她不禁給自己一個鼓勵的笑容。也許和他共事並不如想像中的困難吧。
只見江群仔細的研讀資料,拿起筆在文件上做著記號,一會,他照著上面的電話撥 了幾通,一一過濾幾個有意願的地主,逐一的約著會面的時間。
撥完電話,他抬起頭看著方芷晨。「你對南科熟嗎?」
方芷晨點點頭。「我們在南科有設廠,去參觀過幾次。」
「下午你和我一起去拜訪幾個地主。」
坐上江群的車,方芷晨問:「公司備有司機,你怎麼不用?」
江群淡淡說:「我習慣自己開車。」將手機丟給她。「你聯絡一下銀行,把圈起來 的那些地主借貸情形問詳細一點,看是否有遲繳紀錄或借民間胎的情形。
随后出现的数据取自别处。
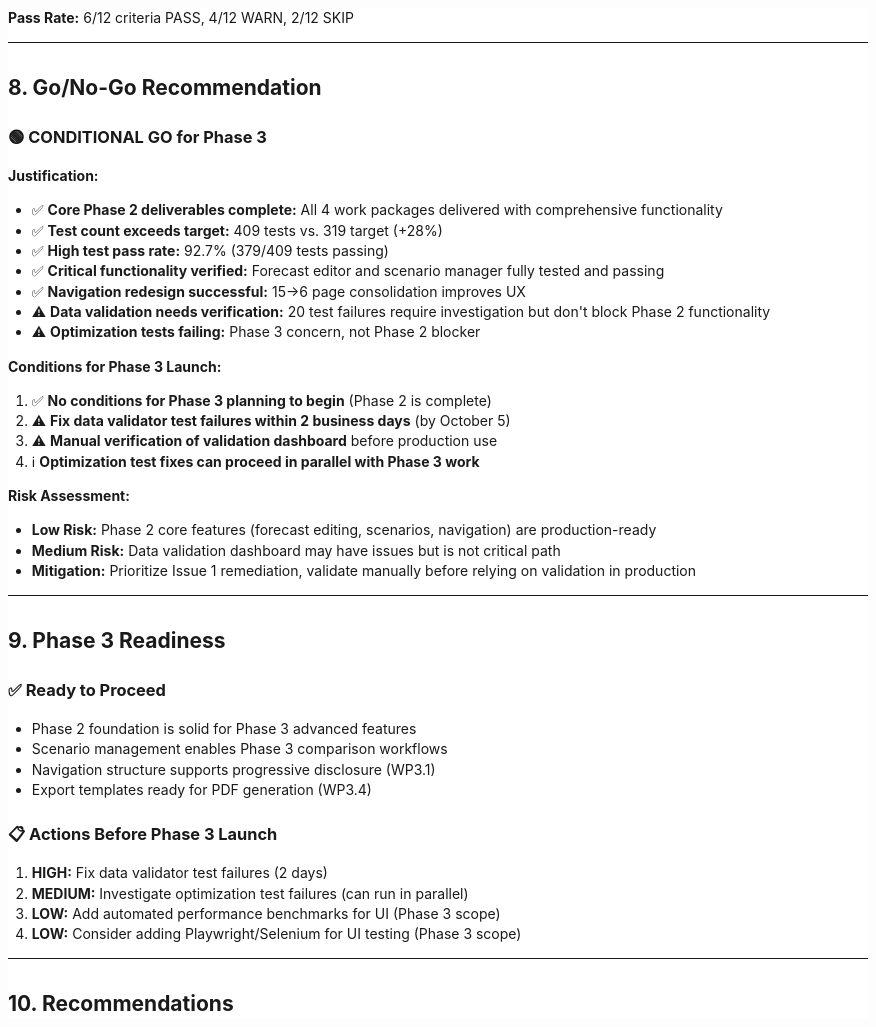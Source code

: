 **Pass Rate:** 6/12 criteria PASS, 4/12 WARN, 2/12 SKIP

---

## 8. Go/No-Go Recommendation

### 🟢 **CONDITIONAL GO** for Phase 3

**Justification:**
- ✅ **Core Phase 2 deliverables complete:** All 4 work packages delivered with comprehensive functionality
- ✅ **Test count exceeds target:** 409 tests vs. 319 target (+28%)
- ✅ **High test pass rate:** 92.7% (379/409 tests passing)
- ✅ **Critical functionality verified:** Forecast editor and scenario manager fully tested and passing
- ✅ **Navigation redesign successful:** 15→6 page consolidation improves UX
- ⚠️ **Data validation needs verification:** 20 test failures require investigation but don't block Phase 2 functionality
- ⚠️ **Optimization tests failing:** Phase 3 concern, not Phase 2 blocker

**Conditions for Phase 3 Launch:**
1. ✅ **No conditions for Phase 3 planning to begin** (Phase 2 is complete)
2. ⚠️ **Fix data validator test failures within 2 business days** (by October 5)
3. ⚠️ **Manual verification of validation dashboard** before production use
4. ℹ️ **Optimization test fixes can proceed in parallel with Phase 3 work**

**Risk Assessment:**
- **Low Risk:** Phase 2 core features (forecast editing, scenarios, navigation) are production-ready
- **Medium Risk:** Data validation dashboard may have issues but is not critical path
- **Mitigation:** Prioritize Issue 1 remediation, validate manually before relying on validation in production

---

## 9. Phase 3 Readiness

### ✅ Ready to Proceed
- Phase 2 foundation is solid for Phase 3 advanced features
- Scenario management enables Phase 3 comparison workflows
- Navigation structure supports progressive disclosure (WP3.1)
- Export templates ready for PDF generation (WP3.4)

### 📋 Actions Before Phase 3 Launch
1. **HIGH:** Fix data validator test failures (2 days)
2. **MEDIUM:** Investigate optimization test failures (can run in parallel)
3. **LOW:** Add automated performance benchmarks for UI (Phase 3 scope)
4. **LOW:** Consider adding Playwright/Selenium for UI testing (Phase 3 scope)

---

## 10. Recommendations
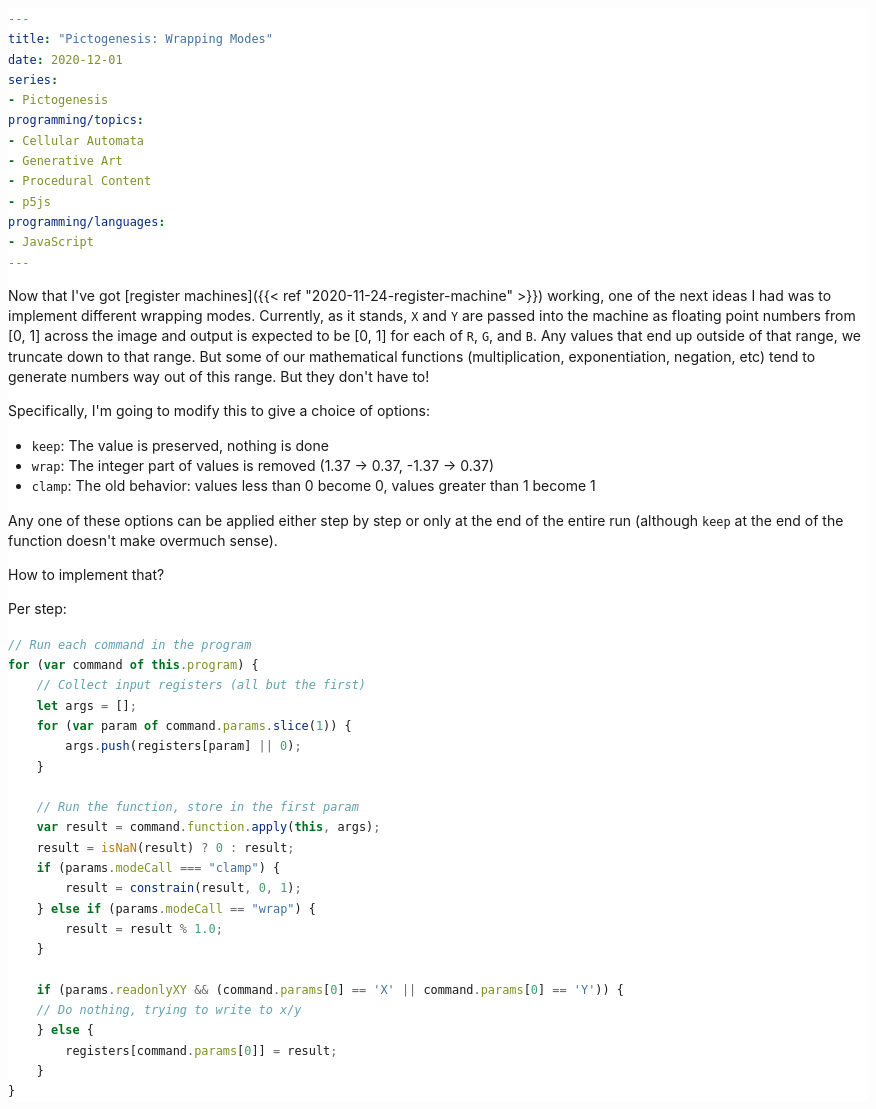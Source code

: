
 ```yaml
---
title: "Pictogenesis: Wrapping Modes"
date: 2020-12-01
series:
- Pictogenesis
programming/topics:
- Cellular Automata
- Generative Art
- Procedural Content
- p5js
programming/languages:
- JavaScript
---
```

Now that I've got [register machines]({{< ref "2020-11-24-register-machine" >}}) working, one of the next ideas I had was to implement different wrapping modes. Currently, as it stands, `X` and `Y` are passed into the machine as floating point numbers from [0, 1] across the image and output is expected to be [0, 1] for each of `R`, `G`, and `B`. Any values that end up outside of that range, we truncate down to that range. But some of our mathematical functions (multiplication, exponentiation, negation, etc) tend to generate numbers way out of this range. But they don't have to!



Specifically, I'm going to modify this to give a choice of options: 

* `keep`: The value is preserved, nothing is done
* `wrap`: The integer part of values is removed (1.37 -> 0.37, -1.37 -> 0.37)
* `clamp`: The old behavior: values less than 0 become 0, values greater than 1 become 1

Any one of these options can be applied either step by step or only at the end of the entire run (although `keep` at the end of the function doesn't make overmuch sense).

How to implement that? 

Per step: 

```javascript
// Run each command in the program
for (var command of this.program) {
    // Collect input registers (all but the first)
    let args = [];
    for (var param of command.params.slice(1)) {
        args.push(registers[param] || 0);
    }

    // Run the function, store in the first param
    var result = command.function.apply(this, args);
    result = isNaN(result) ? 0 : result;
    if (params.modeCall === "clamp") {
        result = constrain(result, 0, 1);
    } else if (params.modeCall == "wrap") {
        result = result % 1.0;
    }

    if (params.readonlyXY && (command.params[0] == 'X' || command.params[0] == 'Y')) {
    // Do nothing, trying to write to x/y
    } else {
        registers[command.params[0]] = result;
    }
}
```
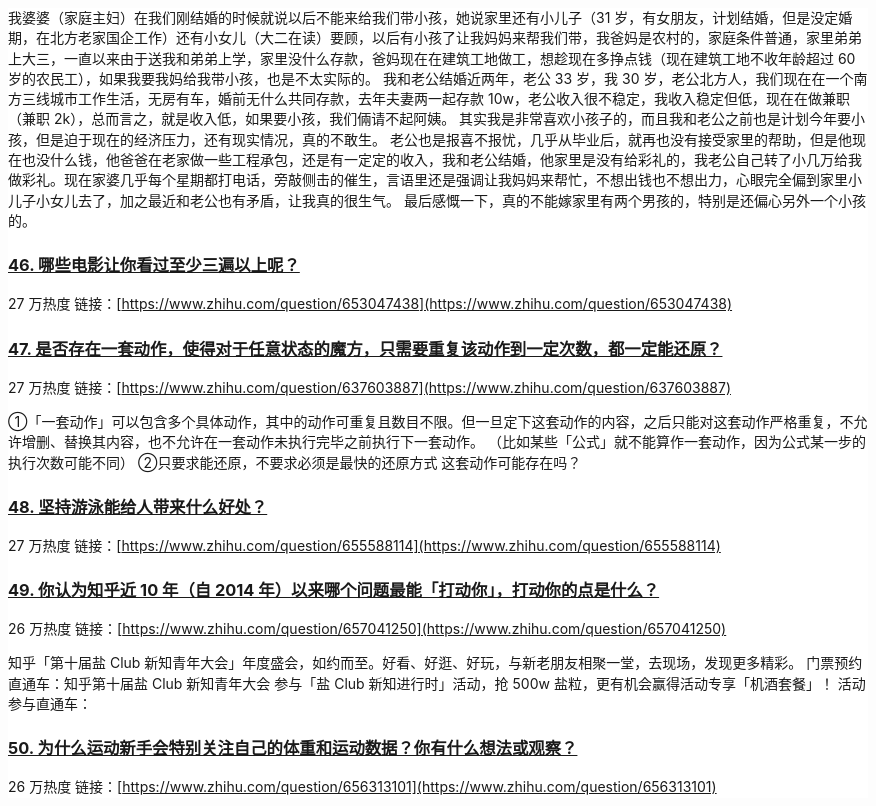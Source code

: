 我婆婆（家庭主妇）在我们刚结婚的时候就说以后不能来给我们带小孩，她说家里还有小儿子（31 岁，有女朋友，计划结婚，但是没定婚期，在北方老家国企工作）还有小女儿（大二在读）要顾，以后有小孩了让我妈妈来帮我们带，我爸妈是农村的，家庭条件普通，家里弟弟上大三，一直以来由于送我和弟弟上学，家里没什么存款，爸妈现在在建筑工地做工，想趁现在多挣点钱（现在建筑工地不收年龄超过 60 岁的农民工），如果我要我妈给我带小孩，也是不太实际的。 我和老公结婚近两年，老公 33 岁，我 30 岁，老公北方人，我们现在在一个南方三线城市工作生活，无房有车，婚前无什么共同存款，去年夫妻两一起存款 10w，老公收入很不稳定，我收入稳定但低，现在在做兼职（兼职 2k），总而言之，就是收入低，如果要小孩，我们倆请不起阿姨。 其实我是非常喜欢小孩子的，而且我和老公之前也是计划今年要小孩，但是迫于现在的经济压力，还有现实情况，真的不敢生。 老公也是报喜不报忧，几乎从毕业后，就再也没有接受家里的帮助，但是他现在也没什么钱，他爸爸在老家做一些工程承包，还是有一定定的收入，我和老公结婚，他家里是没有给彩礼的，我老公自己转了小几万给我做彩礼。现在家婆几乎每个星期都打电话，旁敲侧击的催生，言语里还是强调让我妈妈来帮忙，不想出钱也不想出力，心眼完全偏到家里小儿子小女儿去了，加之最近和老公也有矛盾，让我真的很生气。 最后感慨一下，真的不能嫁家里有两个男孩的，特别是还偏心另外一个小孩的。

### [46. 哪些电影让你看过至少三遍以上呢？](https://www.zhihu.com/question/653047438)
27 万热度 链接：[https://www.zhihu.com/question/653047438](https://www.zhihu.com/question/653047438)



### [47. 是否存在一套动作，使得对于任意状态的魔方，只需要重复该动作到一定次数，都一定能还原？](https://www.zhihu.com/question/637603887)
27 万热度 链接：[https://www.zhihu.com/question/637603887](https://www.zhihu.com/question/637603887)

①「一套动作」可以包含多个具体动作，其中的动作可重复且数目不限。但一旦定下这套动作的内容，之后只能对这套动作严格重复，不允许增删、替换其内容，也不允许在一套动作未执行完毕之前执行下一套动作。 （比如某些「公式」就不能算作一套动作，因为公式某一步的执行次数可能不同） ②只要求能还原，不要求必须是最快的还原方式 这套动作可能存在吗？

### [48. 坚持游泳能给人带来什么好处？](https://www.zhihu.com/question/655588114)
27 万热度 链接：[https://www.zhihu.com/question/655588114](https://www.zhihu.com/question/655588114)



### [49. 你认为知乎近 10 年（自 2014 年）以来哪个问题最能「打动你」，打动你的点是什么？](https://www.zhihu.com/question/657041250)
26 万热度 链接：[https://www.zhihu.com/question/657041250](https://www.zhihu.com/question/657041250)

知乎「第十届盐 Club 新知青年大会」年度盛会，如约而至。好看、好逛、好玩，与新老朋友相聚一堂，去现场，发现更多精彩。 门票预约直通车：知乎第十届盐 Club 新知青年大会 参与「盐 Club 新知进行时」活动，抢 500w 盐粒，更有机会赢得活动专享「机酒套餐」！ 活动参与直通车：

### [50. 为什么运动新手会特别关注自己的体重和运动数据？你有什么想法或观察？](https://www.zhihu.com/question/656313101)
26 万热度 链接：[https://www.zhihu.com/question/656313101](https://www.zhihu.com/question/656313101)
」
方芷晨點點頭,隨即撥起電話。
由於方氏企業和各個銀行都有熟,因此對一般人來說較為隱私而銀行不便透露的問 題都能很輕易的得到回答,方芷晨很快得到江群想要的答案。
車子駛上高速公路,方芷晨輕噫一聲:「不搭飛機去嗎?」
「到台南還有很多事要辦,沒有車不方便。」頓了一下,江群又道:「我們可能明 天才回來。」
方芷晨俏臉一紅。言下之意,他們兩人會在南部共度一夜,雖然明知是為了公事, 但她還是忍不住羞紅了臉。
一路上兩人沒再說話,方芷晨望著窗外,看著景物飛快的流逝,想找話題打破沉默 ,卻又不知該說什麼。終於經過漫長幾個小時,車子駛下新市交流道。
江群開車繞著南科逛了一圈,心中有了底。他將車開往市區,吩咐著:「你先訂飯 店,後座有本旅遊指南,你打電話問問看。」
方芷晨依言撥著電話,在永康一間規模不算小的汽車旅館,訂了兩間房。
「我先送你到旅館,晚上我約了人談事情。」
方芷晨愣了一下。「不用我陪你去嗎?」
「那個場合你去不方便。」他淡淡說:「我約了幾個地主和與他們有來往的錢莊在 酒店談事情,你去不適合。」
「那麼我送你到酒店。」她堅持的說:「酒後駕車很危險,我負責接送你。」
江群冷冷說:「不用了。」
方芷晨望著他冷凝的表情,歎了口氣,只好說:「別喝太多酒。」